Vous l’aurez compris. Pour le Carême, je reprendrai, jour après jour quelques-unes de mes lectures des paraboles. Et aujourd’hui, la question est : qu’est-ce qu’une parabole ? Et la réponse se trouve, à mon avis, dans la parabole du semeur.
Jésus dribble, comme d’hab
A la fin de la parabole du semeur, les disciples demandent autre chose et Jésus fait autre chose. Ils lui demandent pourquoi il parle en parabole et Jésus se met à leur expliquer la parabole du semeur. Et sa réponse est dans sa non-réponse. Car, la parabole du semeur ne dit peut-être pas, avant tout, que nous devons être la bonne terre. C’est notre tendance à injecter la morale dans l’évangile qui nous fait courir dans cette direction. Car où trouverions-nous la force de l’être avant que la graine de la parole soit plantée en nous ? Et si nous pouvions en trouver les moyens ailleurs de quelle utilité nous serait la parole ?
Et ces malentendus servent à dire ce qu’est une parabole. Parler en parabole, en effet, c’est être capable de faire parler des choses qui ne parlent pas, de faire voir des réalités qu’on ne voit pas. Cela est constant dans les paraboles de Jésus : ce sont les oiseaux, les lys des champs, un grain de moutarde, le vent, un pied de vigne, etc. qui se mettent soudain à nous raconter l’histoire du Royaume. Une parabole vient toujours juger notre regard. Elle vient nous dire : tu crois voir l’oiseau, mais tu ne vois sûrement pas ce qu’il dit. Tu crois entendre le vent, mais en fait, tu n’entends pas vraiment ce qu’il raconte. Dans la parabole du Semeur Jésus exprime cette critique en citant Isaïe : « Vous aurez beau écouter, vous ne comprendrez pas ; vous aurez beau regarder, vous ne verrez pas. »

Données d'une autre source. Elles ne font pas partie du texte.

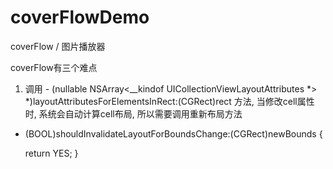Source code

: # coverFlowDemo
coverFlow / 图片播放器


coverFlow有三个难点

1. 调用 - (nullable NSArray<__kindof UICollectionViewLayoutAttributes *> *)layoutAttributesForElementsInRect:(CGRect)rect 
方法, 当修改cell属性时, 系统会自动计算cell布局, 所以需要调用重新布局方法

- (BOOL)shouldInvalidateLayoutForBoundsChange:(CGRect)newBounds {
    
    return YES;
}
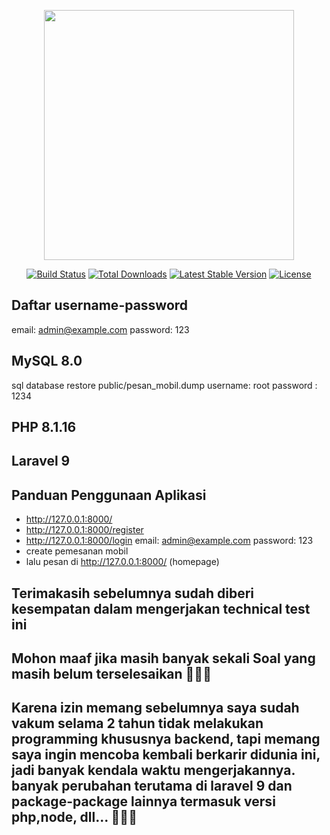 <p align="center"><a href="https://laravel.com" target="_blank"><img src="https://raw.githubusercontent.com/laravel/art/master/logo-lockup/5%20SVG/2%20CMYK/1%20Full%20Color/laravel-logolockup-cmyk-red.svg" width="400"></a></p>

<p align="center">
<a href="https://travis-ci.org/laravel/framework"><img src="https://travis-ci.org/laravel/framework.svg" alt="Build Status"></a>
<a href="https://packagist.org/packages/laravel/framework"><img src="https://img.shields.io/packagist/dt/laravel/framework" alt="Total Downloads"></a>
<a href="https://packagist.org/packages/laravel/framework"><img src="https://img.shields.io/packagist/v/laravel/framework" alt="Latest Stable Version"></a>
<a href="https://packagist.org/packages/laravel/framework"><img src="https://img.shields.io/packagist/l/laravel/framework" alt="License"></a>
</p>

##  Daftar username-password

email: admin@example.com
password: 123

##  MySQL 8.0
sql database restore
public/pesan_mobil.dump
username: root
password : 1234

## PHP 8.1.16

## Laravel 9

## Panduan Penggunaan Aplikasi
- http://127.0.0.1:8000/
- http://127.0.0.1:8000/register
- http://127.0.0.1:8000/login
email: admin@example.com
password: 123
- create pemesanan mobil
- lalu pesan di http://127.0.0.1:8000/ (homepage)

## Terimakasih sebelumnya sudah diberi kesempatan dalam mengerjakan technical test ini
## Mohon maaf jika masih banyak sekali Soal yang masih belum terselesaikan 🙏🙏🙏
## Karena izin memang sebelumnya saya sudah vakum selama 2 tahun tidak melakukan programming khususnya backend, tapi memang saya ingin mencoba kembali berkarir didunia ini, jadi banyak kendala waktu mengerjakannya. banyak perubahan terutama di laravel 9 dan package-package lainnya termasuk versi php,node, dll... 🙏🙏🙏


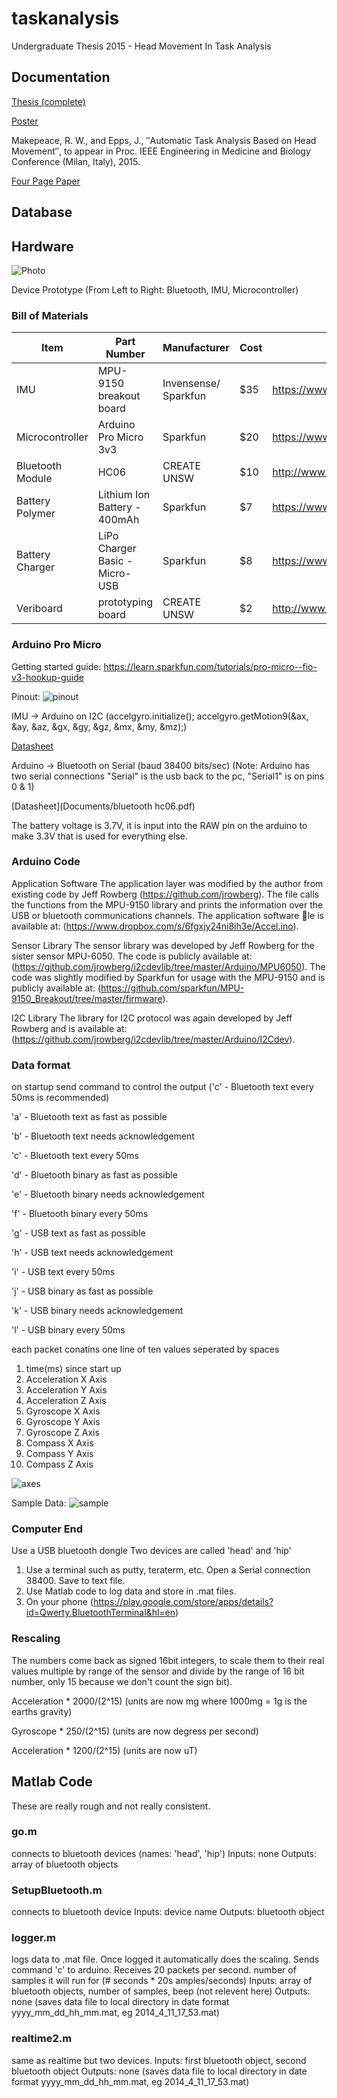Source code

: # taskanalysis
Undergraduate Thesis 2015 - Head Movement In Task Analysis

## Documentation
[Thesis (complete)](Documents/thesis.pdf)

[Poster](Documents/poster.pdf)

Makepeace, R. W., and Epps, J., ″Automatic Task Analysis Based on Head Movement″, to appear in Proc. IEEE Engineering in Medicine and Biology Conference (Milan, Italy), 2015.

[Four Page Paper](Documents/embspaperDRAFT.pdf)

## Database

## Hardware

![Photo](Documents/package.jpg)

Device Prototype (From Left to Right: Bluetooth, IMU, Microcontroller)

### Bill of Materials
| Item            | Part Number | Manufacturer | Cost | Source |
| --------------- | ----------- | ------------ | ---- | ------ |
|IMU              | MPU-9150 breakout board         | Invensense/ Sparkfun | $35 | https://www.sparkfun.com/products/11486   |
|Microcontroller  | Arduino Pro Micro 3v3           | Sparkfun             | $20 | https://www.sparkfun.com/products/12587   |
|Bluetooth Module | HC06                            | CREATE UNSW          | $10 | http://www.createunsw.com.au/partSale.php |
|Battery Polymer  | Lithium Ion Battery - 400mAh    | Sparkfun             | $7  | https://www.sparkfun.com/products/10718   |
|Battery Charger  | LiPo Charger Basic - Micro- USB | Sparkfun             | $8  | https://www.sparkfun.com/products/10718   |
|Veriboard        | prototyping board               | CREATE UNSW          | $2  | http://www.createunsw.com.au/partSale.php |

### Arduino Pro Micro
Getting started guide: https://learn.sparkfun.com/tutorials/pro-micro--fio-v3-hookup-guide

Pinout:
![pinout](https://cdn.sparkfun.com/r/600-600/assets/9/c/3/c/4/523a1765757b7f5c6e8b4567.png)

IMU -> Arduino on I2C (accelgyro.initialize(); accelgyro.getMotion9(&ax, &ay, &az, &gx, &gy, &gz, &mx, &my, &mz);)

[Datasheet](Documents/PS-MPU-9150A.pdf)

Arduino -> Bluetooth on Serial (baud 38400 bits/sec) (Note: Arduino has two serial connections "Serial" is the usb back to the pc, "Serial1" is on pins 0 & 1)

[Datasheet](Documents/bluetooth hc06.pdf)

The battery voltage is 3.7V, it is input into the RAW pin on the arduino to make 3.3V that is used for everything else.

### Arduino Code
Application Software The application layer was modified by the author from existing code by Jeff Rowberg (https://github.com/jrowberg). The file calls the functions from the MPU-9150 library and prints the information over the USB or bluetooth communications channels. The application software le is available at: (https://www.dropbox.com/s/6fgxjy24ni8ih3e/Accel.ino).

Sensor Library The sensor library was developed by Jeff Rowberg for the sister sensor MPU-6050. The code is publicly available at: (https://github.com/jrowberg/i2cdevlib/tree/master/Arduino/MPU6050). The code was slightly modified by Sparkfun for usage with the MPU-9150 and is publicly available at: (https://github.com/sparkfun/MPU-9150_Breakout/tree/master/firmware).

I2C Library The library for I2C protocol was again developed by Jeff Rowberg and is available at: (https://github.com/jrowberg/i2cdevlib/tree/master/Arduino/I2Cdev).

### Data format

on startup send command to control the output ('c' - Bluetooth text every 50ms is recommended)

'a' - Bluetooth text as fast as possible

'b' - Bluetooth text needs acknowledgement

'c' - Bluetooth text every 50ms

'd' - Bluetooth binary as fast as possible

'e' - Bluetooth binary needs acknowledgement

'f' - Bluetooth binary every 50ms

'g' - USB text as fast as possible

'h' - USB text needs acknowledgement

'i' - USB text every 50ms

'j' - USB binary as fast as possible

'k' - USB binary needs acknowledgement

'l' - USB binary every 50ms

each packet conatins one line of ten values seperated by spaces

1. time(ms) since start up
2. Acceleration X Axis 
3. Acceleration Y Axis 
4. Acceleration Z Axis 
5. Gyroscope X Axis 
6. Gyroscope Y Axis 
7. Gyroscope Z Axis 
8. Compass X Axis 
9. Compass Y Axis 
10. Compass Z Axis 

![axes](http://api.ning.com/files/ujcza9N5GbLOvcS-JInsBpRV0AGAiG*gDri3wvh0kL-jjJzfmOtNXME8M7vBNz8D6n09ZRxZll248F4SEgNWnVYvtFnEALGy/MPU9150axis.png)

Sample Data:
![sample](/Documents/Bluetooth_screenshot.png)

### Computer End

Use a USB bluetooth dongle
Two devices are called 'head' and 'hip'

1. Use a terminal such as putty, teraterm, etc. Open a Serial connection 38400. Save to text file.
2. Use Matlab code to log data and store in .mat files. 
3. On your phone (https://play.google.com/store/apps/details?id=Qwerty.BluetoothTerminal&hl=en)

### Rescaling

The numbers come back as signed 16bit integers, to scale them to their real values multiple by range of the sensor and divide by the range of 16 bit number, only 15 because we don't count the sign bit).

Acceleration * 2000/(2^15) (units are now mg where 1000mg = 1g is the earths gravity)

Gyroscope * 250/(2^15) (units are now degress per second)

Acceleration * 1200/(2^15) (units are now uT)

## Matlab Code

These are really rough and not really consistent. 

### go.m
connects to bluetooth devices (names: 'head', 'hip')
Inputs: none
Outputs: array of bluetooth objects

### SetupBluetooth.m
connects to bluetooth device
Inputs: device name
Outputs: bluetooth object

### logger.m
logs data to .mat file. 
Once logged it automatically does the scaling.
Sends command 'c' to arduino. 
Receives 20 packets per second.
number of samples it will run for (# seconds * 20s amples/seconds)
Inputs: array of bluetooth objects, number of samples, beep (not relevent here)
Outputs: none (saves data file to local directory in date format yyyy_mm_dd_hh_mm.mat, eg 2014_4_11_17_53.mat)

### realtime2.m
same as realtime but two devices.
Inputs: first bluetooth object, second bluetooth object
Outputs: none (saves data file to local directory in date format yyyy_mm_dd_hh_mm.mat, eg 2014_4_11_17_53.mat)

Comme s’il voyait l’invisible (He 11,27)
Puisque tel est l’enjeu du parler en parabole, recevoir une parabole, comporte, donc la capacité d’entendre ce qui n’est pas audible et de voir ce qui n’est pas visible. Le vrai disciple, dit l’épitre aux Hébreux (11,27) est celui qui agit comme s’il voyait l’invisible. Et celui dont les yeux sont bloqués sur des faits, sur des évidences faciles, celui qui ne sait pas aller au-delà du visible, qui ne sait pas scruter le sens des choses, celui donc qui ne sait pas écouter les paraboles, celui-là ne peut être véritable disciple du Royaume. La parabole, au contraire, est un entrainement à voir Dieu lui-même.
Une parabole, en définitive, c’est la béatitude des yeux et des oreilles, que Jésus proclame dans la même parabole du semeur. « Heureux vos yeux puisqu’ils voient et vos oreilles puisqu’ils entendent. » Voilà le sens de la vie chrétienne tout entière : des yeux qui voient et des oreilles qui entendent ! Et seules les paraboles, en nous dévoilant ce qui est invisible et en nous apprenant à voir ce qui n’est pas accessible, nous conduisent vers cette béatitude. Voilà pourquoi Jésus parle en paraboles ! Pour nous apprendre à voir et à écouter.
La parabole, une discipline eucharistique
Application concrète et répétitive dans la vie chrétienne (catholique) : regarde ce morceau de pain que le prêtre vient d’élever. Vois-tu seulement du pain ou vois-tu plus loin ? Et plus encore: regarde ton prochain et sa sale gueule, le vois-tu comme Dieu le voit ou as-tu envie de lui rendre sa baffe? Vois-tu l’entraînement à voir mieux ? A demain.